The reduction of TH1 cytokine concentrations observed with cethromycin therapy suggests that these cytokines play an important role in the inflammatory response in the lung infected with mycoplasma (24, 32, 35). The importance of the TH1 cytokines in response to acute M. pneumoniae respiratory infection, particularly that of IFN-γ, was previously demonstrated (19). IFN-γ has also been postulated to be an important mediator of lung inflammation in mice infected with M. pulmonis (34). In addition to IFN-γ, the present study also evaluated the concentrations of IL-12. There was a significant correlation between IFN-γ and IL-12 concentrations, and both cytokines were associated with lung inflammation and abnormal pulmonary function tests, particularly airway obstruction.
To the contrary, we have found that the TH2 response is not as significant in the acute M. pneumoniae respiratory infection model (19). Regarding IL-4, we have not documented significant differences between infected and noninfected mice when measuring concentrations in BAL fluid within the first 7 days after inoculation. More recently, an experiment was conducted which compared M. pneumoniae-infected BALB/c and C57BL/6 mouse strains with their respective uninfected controls. No statistically significant differences were demonstrated in the concentrations of IL-2, IL-4, IL-5, and GM-CSF in the BAL specimens (M. Fonseca-Aten, A. M. Rios, A. Mejias, S. Chavez, K. Katz, A. M. Gomez, G. H. McCracken, and R. D. Hardy, Abstr. 43rd Intersci. Conf. Antimicrob. Agents Chemother., abstr B-1671, 2003).
IL-4 concentrations were not associated with markers of disease severity, and they were not affected by cethromycin therapy. The role of IL-4 in the innate immune system has not been well defined, and its contribution for first-time infections may be minimal (16). GM-CSF, which has been implicated in eliciting an allergic immune response with IL-5 and IL-3 (4), was not an important determinant of disease severity in this study, and its concentrations were not affected by cethromycin therapy. Human studies have revealed both TH1 and TH2 pulmonary host responses to be significant in M. pneumoniae pneumonia. The relative contributions of each are under investigation (9, 25, 27).

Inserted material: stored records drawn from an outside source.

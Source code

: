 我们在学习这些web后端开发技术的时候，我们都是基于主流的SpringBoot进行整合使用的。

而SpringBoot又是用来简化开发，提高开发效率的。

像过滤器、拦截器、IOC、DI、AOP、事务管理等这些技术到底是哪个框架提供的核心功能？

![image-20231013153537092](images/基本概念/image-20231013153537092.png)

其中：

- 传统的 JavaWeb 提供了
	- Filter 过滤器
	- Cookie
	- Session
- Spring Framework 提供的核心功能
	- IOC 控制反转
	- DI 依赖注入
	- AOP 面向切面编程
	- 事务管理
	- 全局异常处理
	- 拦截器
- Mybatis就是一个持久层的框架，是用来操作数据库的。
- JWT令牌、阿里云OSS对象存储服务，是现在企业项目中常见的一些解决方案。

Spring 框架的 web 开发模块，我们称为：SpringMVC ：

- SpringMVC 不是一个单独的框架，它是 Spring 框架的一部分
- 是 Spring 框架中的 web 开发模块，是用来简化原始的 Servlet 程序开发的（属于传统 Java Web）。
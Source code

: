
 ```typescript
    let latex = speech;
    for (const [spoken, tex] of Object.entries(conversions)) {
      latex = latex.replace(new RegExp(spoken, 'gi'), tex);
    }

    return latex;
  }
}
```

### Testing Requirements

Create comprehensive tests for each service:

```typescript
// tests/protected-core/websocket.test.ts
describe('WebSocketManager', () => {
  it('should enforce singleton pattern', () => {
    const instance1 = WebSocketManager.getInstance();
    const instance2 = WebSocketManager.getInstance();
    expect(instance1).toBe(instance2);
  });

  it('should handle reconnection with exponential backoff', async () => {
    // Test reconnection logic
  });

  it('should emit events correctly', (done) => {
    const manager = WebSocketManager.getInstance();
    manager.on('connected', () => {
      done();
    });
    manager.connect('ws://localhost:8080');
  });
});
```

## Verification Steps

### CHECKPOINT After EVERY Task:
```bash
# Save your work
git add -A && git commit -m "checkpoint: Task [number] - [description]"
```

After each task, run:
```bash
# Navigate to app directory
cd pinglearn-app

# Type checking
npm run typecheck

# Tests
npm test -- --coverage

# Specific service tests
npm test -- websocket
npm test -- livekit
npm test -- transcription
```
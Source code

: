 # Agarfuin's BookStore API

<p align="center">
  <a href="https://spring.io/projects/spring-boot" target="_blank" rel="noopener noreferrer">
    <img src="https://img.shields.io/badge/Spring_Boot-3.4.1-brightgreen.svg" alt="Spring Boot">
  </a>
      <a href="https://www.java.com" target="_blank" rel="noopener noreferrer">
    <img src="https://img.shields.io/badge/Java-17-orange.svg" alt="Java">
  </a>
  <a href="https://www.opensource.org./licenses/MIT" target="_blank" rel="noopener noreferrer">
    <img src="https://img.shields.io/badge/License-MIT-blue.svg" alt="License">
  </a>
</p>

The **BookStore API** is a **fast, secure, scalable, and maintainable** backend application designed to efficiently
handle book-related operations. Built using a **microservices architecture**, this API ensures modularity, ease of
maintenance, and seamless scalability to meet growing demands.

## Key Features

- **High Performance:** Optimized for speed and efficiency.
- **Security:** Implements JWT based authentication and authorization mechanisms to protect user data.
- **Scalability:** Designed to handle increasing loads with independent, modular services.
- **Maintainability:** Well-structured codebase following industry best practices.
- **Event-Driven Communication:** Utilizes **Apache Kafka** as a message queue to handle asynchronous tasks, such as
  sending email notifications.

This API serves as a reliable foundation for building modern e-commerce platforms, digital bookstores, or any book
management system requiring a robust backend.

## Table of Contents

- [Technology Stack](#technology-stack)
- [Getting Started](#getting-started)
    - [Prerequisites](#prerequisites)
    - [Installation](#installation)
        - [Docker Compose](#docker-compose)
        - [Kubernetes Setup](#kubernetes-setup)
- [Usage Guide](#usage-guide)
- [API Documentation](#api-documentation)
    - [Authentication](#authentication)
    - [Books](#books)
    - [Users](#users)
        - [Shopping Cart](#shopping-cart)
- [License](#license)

The discrepancy observed between the antimicrobial and anti-inflammatory effects of cethromycin therapy, also observed for clarithromycin therapy (20), demonstrates the importance of the host immune response, as opposed to the invading microbe, in the pathogenesis of M. pneumoniae infection (5, 23, 46). In this particular study, M. pneumoniae cultures were not associated with lung histopathology on day 4, whereas some of the cytokines and chemokines in the BAL fluid were strongly correlated with lung histopathology, supporting the immunopathological nature of M. pneumoniae infection.
Innate immunity provides the main mechanisms of defense after the initial encounter with M. pneumoniae in this model (5, 19, 21), and this response in turn will likely influence the type of adaptive immune response in the later stages of infection as well as in subsequent encounters with this microorganism (21). The impact of antibiotics, such as clarithromycin and cethromycin, appears to be beneficial to the host, despite their inability to achieve complete eradication of M. pneumoniae from the airway. Their effects on the acutely released cytokines and chemokines may not only hasten the resolution of the acute illness but may also contribute to improved long-term clinical outcomes, such as decreased recurrent reactive airway disease associated with chronic M. pneumoniae disease, even though M. pneumoniae is not completely eradicated from the airway.
Acknowledgments
This work was supported in part by a research grant from Abbott Laboratories.